_WHAT YOU SHOULD DO:_ Pull each line holding "العمالة" out of the entries below.

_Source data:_
* * * * * * * * *

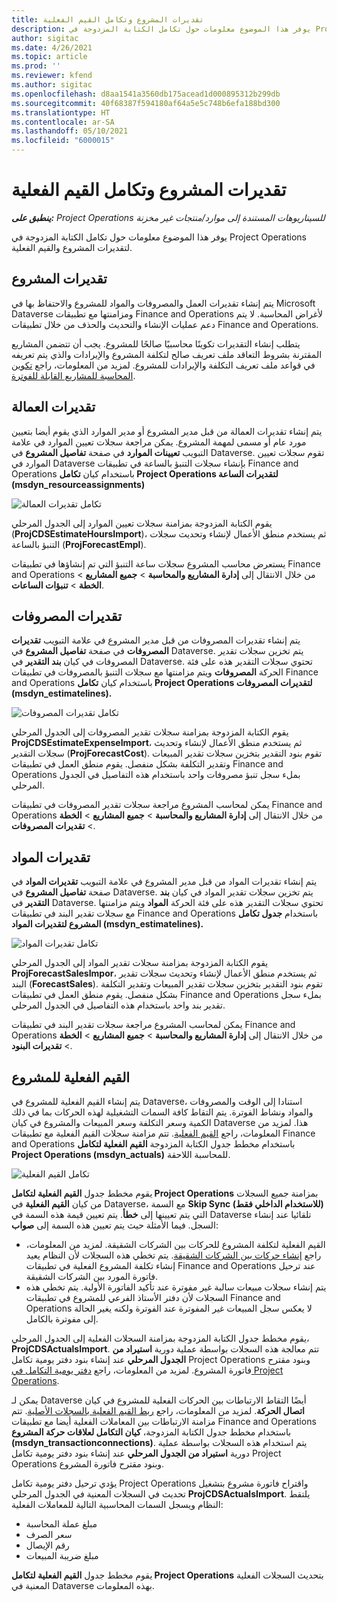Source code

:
 ```yaml
---
title: تقديرات المشروع وتكامل القيم الفعلية
description: يوفر هذا الموضوع معلومات حول تكامل الكتابة المزدوجة في Project Operations لتقديرات المشروع والقيم الفعلية.
author: sigitac
ms.date: 4/26/2021
ms.topic: article
ms.prod: ''
ms.reviewer: kfend
ms.author: sigitac
ms.openlocfilehash: d8aa1541a3560db175acead1d000895312b299db
ms.sourcegitcommit: 40f68387f594180af64a5e5c748b6efa188bd300
ms.translationtype: HT
ms.contentlocale: ar-SA
ms.lasthandoff: 05/10/2021
ms.locfileid: "6000015"
---
```

# <a name="project-estimates-and-actuals-integration"></a>تقديرات المشروع وتكامل القيم الفعلية

_**ينطبق على:** Project Operations للسيناريوهات المستندة إلى موارد/منتجات غير مخزنة‬_

يوفر هذا الموضوع معلومات حول تكامل الكتابة المزدوجة في Project Operations لتقديرات المشروع والقيم الفعلية.

## <a name="project-estimates"></a>تقديرات المشروع

يتم إنشاء تقديرات العمل والمصروفات والمواد للمشروع والاحتفاظ بها في Microsoft Dataverse ومزامنتها مع تطبيقات Finance and Operations لأغراض المحاسبة. لا يتم دعم عمليات الإنشاء والتحديث والحذف من خلال تطبيقات Finance and Operations.

يتطلب إنشاء التقديرات تكوينًا محاسبيًا صالحًا للمشروع. يجب أن تتضمن المشاريع المقترنة بشروط التعاقد ملف تعريف صالح لتكلفة المشروع والإيرادات والذي يتم تعريفه في قواعد ملف تعريف التكلفة والإيرادات للمشروع. لمزيد من المعلومات، راجع [تكوين المحاسبة للمشاريع القابلة للفوترة](../project-accounting/configure-accounting-billable-projects.md#configure-project-cost-and-revenue-profile-rules).

## <a name="labor-estimates"></a>تقديرات العمالة

يتم إنشاء تقديرات العمالة من قبل مدير المشروع أو مدير الموارد الذي يقوم أيضا بتعيين مورد عام أو مسمى لمهمة المشروع. يمكن مراجعة سجلات تعيين الموارد في علامة التبويب **تعيينات الموارد** في صفحة **تفاصيل المشروع** في Dataverse. تقوم سجلات تعيين الموارد في Dataverse بإنشاء سجلات التنبؤ بالساعة في تطبيقات Finance and Operations باستخدام كيان **تكامل Project Operations لتقديرات الساعة (msdyn\_resourceassignments)**

   ![تكامل تقديرات العمالة](./Media/DW4LaborEstimates.png)

يقوم الكتابة المزدوجة بمزامنة سجلات تعيين الموارد إلى الجدول المرحلي (**ProjCDSEstimateHoursImport**)، ثم يستخدم منطق الأعمال لإنشاء وتحديث سجلات التنبؤ بالساعة (**ProjForecastEmpl**).

يستعرض محاسب المشروع سجلات ساعة التنبؤ التي تم إنشاؤها في تطبيقات Finance and Operations من خلال الانتقال إلى **إدارة المشاريع والمحاسبة** > **جميع المشاريع** > **الخطة** > **تنبؤات الساعات**.

## <a name="expense-estimates"></a>تقديرات المصروفات

يتم إنشاء تقديرات المصروفات من قبل مدير المشروع في علامة التبويب **تقديرات المصروفات** في صفحة **تفاصيل المشروع** في Dataverse. يتم تخزين سجلات تقدير المصروفات في كيان **بند التقدير** في Dataverse. تحتوي سجلات التقدير هذه على فئة الحركة **المصروفات** ويتم مزامنتها مع سجلات التنبؤ بالمصروفات في تطبيقات Finance and Operations باستخدام كيان **تكامل Project Operations لتقديرات المصروفات (msdyn\_estimatelines).**

   ![تكامل تقديرات المصروفات](./Media/DW4ExpenseEstimates.png)

يقوم الكتابة المزدوجة بمزامنة سجلات تقدير المصروفات إلى الجدول المرحلي **ProjCDSEstimateExpenseImport**، ثم يستخدم منطق الأعمال لإنشاء وتحديث سجلات التقدير (**ProjForecastCost**). تقوم بنود التقدير بتخزين سجلات تقدير المبيعات وتقدير التكلفة بشكل منفصل. يقوم منطق العمل في تطبيقات Finance and Operations بملء سجل تنبؤ مصروفات واحد باستخدام هذه التفاصيل في الجدول المرحلي.

يمكن لمحاسب المشروع مراجعة سجلات تقدير المصروفات في تطبيقات Finance and Operations من خلال الانتقال إلى **إدارة المشاريع والمحاسبة** > **جميع المشاريع** > **الخطة** > **تقديرات المصروفات**.

## <a name="material-estimates"></a>تقديرات المواد

يتم إنشاء تقديرات المواد من قبل مدير المشروع في علامة التبويب **تقديرات المواد** في صفحة **تفاصيل المشروع** في Dataverse. يتم تخزين سجلات تقدير المواد في كيان **بند التقدير** في Dataverse. تحتوي سجلات التقدير هذه على فئة الحركة **المواد** ويتم مزامنتها مع سجلات تقدير البند في تطبيقات Finance and Operations باستخدام **جدول تكامل المشروع لتقديرات المواد (msdyn\_estimatelines).**

   ![تكامل تقديرات المواد](./Media/DW4MaterialEstimates.png)

يقوم الكتابة المزدوجة بمزامنة سجلات تقدير المواد إلى الجدول المرحلي **ProjForecastSalesImpor**، ثم يستخدم منطق الأعمال لإنشاء وتحديث سجلات تقدير البند (**ForecastSales**). تقوم بنود التقدير بتخزين سجلات تقدير المبيعات وتقدير التكلفة بشكل منفصل. يقوم منطق العمل في تطبيقات Finance and Operations بملء سجل تقدير بند واحد باستخدام هذه التفاصيل في الجدول المرحلي.

يمكن لمحاسب المشروع مراجعة سجلات تقدير البند في تطبيقات Finance and Operations من خلال الانتقال إلى **إدارة المشاريع والمحاسبة** > **جميع المشاريع** > **الخطة** > **تقديرات البنود**.

## <a name="project-actuals"></a>القيم الفعلية للمشروع

يتم إنشاء القيم الفعلية للمشروع في Dataverse، استنادا إلى الوقت والمصروفات والمواد ونشاط الفوترة. يتم التقاط كافة السمات التشغيلية لهذه الحركات بما في ذلك الكمية وسعر التكلفة وسعر المبيعات والمشروع في كيان Dataverse هذا. لمزيد من المعلومات، راجع [القيم الفعلية](../actuals/actuals-overview.md). تتم مزامنة سجلات القيم الفعلية مع تطبيقات Finance and Operations باستخدام مخطط جدول الكتابة المزدوجة **القيم الفعلية لتكامل Project Operations (msdyn\_actuals)** للمحاسبة اللاحقة.

   ![تكامل القيم الفعلية](./Media/DW4Actuals.png)

يقوم مخطط جدول **القيم الفعلية لتكامل Project Operations** بمزامنة جميع السجلات من كيان **القيم الفعلية** في Dataverse، مع السمة **Skip Sync (للاستخدام الداخلي فقط)** التي يتم تعيينها إلى **خطأ**. يتم تعيين قيمة هذه السمة في Dataverse تلقائيا عند إنشاء السجل. فيما الأمثلة حيث يتم تعيين هذه السمة إلى **صواب**:

  - القيم الفعلية لتكلفة المشروع للحركات بين الشركات الشقيقة. لمزيد من المعلومات، راجع [إنشاء حركات بين الشركات الشقيقة](../project-accounting/create-intercompany-transactions.md). يتم تخطي هذه السجلات لأن النظام يعيد إنشاء تكلفة المشروع الفعلية في تطبيقات Finance and Operations عند ترحيل فاتورة المورد بين الشركات الشقيقة.
  - يتم إنشاء سجلات مبيعات سالبة غير مفوترة عند تأكيد الفاتورة الأولية. يتم تخطي هذه السجلات لأن دفتر الأستاذ الفرعي للمشروع في تطبيقات Finance and Operations لا يعكس سجل المبيعات غير المفوترة عند الفوترة ولكنه يغير الحالة إلى مفوترة بالكامل.

يقوم مخطط جدول الكتابة المزدوجة بمزامنة السجلات الفعلية إلى الجدول المرحلي، **ProjCDSActualsImport**. تتم معالجة هذه السجلات بواسطة عملية دورية **استيراد من الجدول المرحلي** عند إنشاء بنود دفتر يومية تكامل Project Operations وبنود مقترح فاتورة المشروع. لمزيد من المعلومات، راجع [دفتر يومية التكامل في Project Operations](../project-accounting/project-operations-integration-journal.md).

يمكن لـ Dataverse أيضًا التقاط الارتباطات بين الحركات الفعلية للمشروع في كيان **اتصال الحركة**. لمزيد من المعلومات، راجع [ربط القيم الفعلية بالسجلات الأصلية](../actuals/linkingactuals.md). تتم مزامنة الارتباطات بين المعاملات الفعلية أيضا مع تطبيقات Finance and Operations باستخدام مخطط جدول الكتابة المزدوجة، **كيان التكامل لعلاقات حركة المشروع (msdyn\_transactionconnections)**. يتم استخدام هذه السجلات بواسطة عملية دورية **استيراد من الجدول المرحلي** عند إنشاء بنود دفتر يومية تكامل Project Operations وبنود مقترح فاتورة المشروع.

يؤدي ترحيل دفتر يومية تكامل Project Operations واقتراح فاتورة مشروع بتشغيل تحديث في السجلات المعنية في الجدول المرحلي **ProjCDSActualsImport**. يلتقط النظام ويسجل السمات المحاسبية التالية للمعاملات الفعلية:

- مبلغ عملة المحاسبة
- سعر الصرف
- رقم الإيصال
- مبلغ ضريبة المبيعات

يقوم مخطط جدول **القيم الفعلية لتكامل Project Operations** بتحديث السجلات الفعلية المعنية في Dataverse بهذه المعلومات.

* * * * * * * * *

_WRITTEN REPLY:_
## <a name="labor-estimates"></a>تقديرات العمالة
يتم إنشاء تقديرات العمالة من قبل مدير المشروع أو مدير الموارد الذي يقوم أيضا بتعيين مورد عام أو مسمى لمهمة المشروع. يمكن مراجعة سجلات تعيين الموارد في علامة التبويب **تعيينات الموارد** في صفحة **تفاصيل المشروع** في Dataverse. تقوم سجلات تعيين الموارد في Dataverse بإنشاء سجلات التنبؤ بالساعة في تطبيقات Finance and Operations باستخدام كيان **تكامل Project Operations لتقديرات الساعة (msdyn\_resourceassignments)**
   ![تكامل تقديرات العمالة](./Media/DW4LaborEstimates.png)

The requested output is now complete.